心療内科医笹田信五カウンセリングルーム

                


  大学院のころのことです。研究生活が主でしたが、大学病院の9階にあった内科病棟も見ていました。卒業直後の研修医の先生のサポートという役割です。月に二度ほどは当直も回ってきました。

  ある時、医学部4年生の男子学生が入院してきました。胃ガンの末期でした。既に腹膜へ転移し腹水がたまり、大きなおなかになっていました。まだ学生でしたが、結婚して子供もいました。彼の病気、若い奥さんと幼子、大学の後輩ということで、私たちは特別の感情をもっていました。

  ある日の教授回診の時、彼は「先生、もう僕に効く薬はないのですか」と聞きました。さすがに教授は、言葉を失ってなにも言えません。講師や助手の先生があわてて、何とかとりつくろうとしましたが、いずれもしどろもどろであったことを覚えています。

  普通の患者さんであれば、教授も平静に対応できたのでしょうが、さすがに誰も冷静にはなれませんでした。

  当直の日がきて、私は彼の病室へいきました。主治医でもなく、日ごろ言葉を交わしたこともありませんので、死を前にした彼の目に耐え切れません。言葉少なく様子を尋ねて部屋を後にしました。彼はその翌日亡くなりました。
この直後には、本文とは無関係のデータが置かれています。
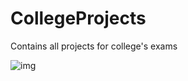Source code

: # CollegeProjects
Contains all projects for college's exams

![img](https://source.unsplash.com/random)
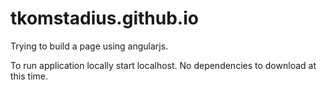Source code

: # tkomstadius.github.io

Trying to build a page using angularjs.

To run application locally start localhost. No dependencies to download at this time.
  医者である以上、死に立ち会うのは当然のことです。そのうち慣れるのが普通ですが、私は、慣れることができませんでした。「死とは何か」、亡くなっていく患者さんからは、常にこの返答を求められているように感じていました。

  死の問題に答えられないまま医者をしていることに、つらさを感じて、もはや耐えられないような気分になりました。空気がなくなり窒息するような息苦しさでした。
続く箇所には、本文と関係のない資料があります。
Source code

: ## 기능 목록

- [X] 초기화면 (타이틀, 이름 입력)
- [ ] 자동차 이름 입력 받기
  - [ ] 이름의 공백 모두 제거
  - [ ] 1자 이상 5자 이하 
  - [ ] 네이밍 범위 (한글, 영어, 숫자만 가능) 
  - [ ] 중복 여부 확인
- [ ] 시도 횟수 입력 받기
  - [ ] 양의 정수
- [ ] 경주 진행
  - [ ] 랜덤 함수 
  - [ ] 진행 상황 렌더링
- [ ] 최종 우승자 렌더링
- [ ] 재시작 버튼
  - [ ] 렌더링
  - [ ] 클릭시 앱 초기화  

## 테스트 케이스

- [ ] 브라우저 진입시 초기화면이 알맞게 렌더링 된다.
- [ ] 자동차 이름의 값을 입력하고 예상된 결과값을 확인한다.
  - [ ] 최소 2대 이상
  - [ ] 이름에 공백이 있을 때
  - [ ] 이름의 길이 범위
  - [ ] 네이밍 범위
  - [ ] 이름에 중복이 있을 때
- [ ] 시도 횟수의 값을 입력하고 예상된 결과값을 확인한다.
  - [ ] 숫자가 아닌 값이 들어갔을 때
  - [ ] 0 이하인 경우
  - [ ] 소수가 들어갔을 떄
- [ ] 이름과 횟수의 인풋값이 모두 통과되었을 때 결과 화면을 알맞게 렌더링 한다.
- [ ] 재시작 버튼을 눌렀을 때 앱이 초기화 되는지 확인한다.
  死については、多くの人が、いろいろなことを語っています。しかし、たいていは理屈です。自己説得にすぎません。それは、生きている者の傲慢です。死に瀕した患者さんには何の役にも立ちません。そのことを、臨床の現場ではひしひしと感じていました。

  小さいころから、死は私にとって、最大の問題でした。医学部の学生時代は、図書館でありとあらゆる本を読んでいました。医学の勉強もしましたが、もっと長い時間を文学や宗教や哲学の本を読んで過ごしました。

  大学院当時は、まだ、私は死について何も答えられませんでした。私は自分に臨床医失格を宣言せねばなりませんでした。死はすべての人にとって最大の問題であり、最大のストレスです。この後も、死は私の健康医学の最大のテーマでした。

  長い時間が経過しましたが、「生かされてる医学」にたどり着きました。ようやく、答えを手にすることが出来ました。彼に対して、その他の患者さんに対して果たせなかったことを、今、この「老いと死の不安クリニック」で果たそうとしています。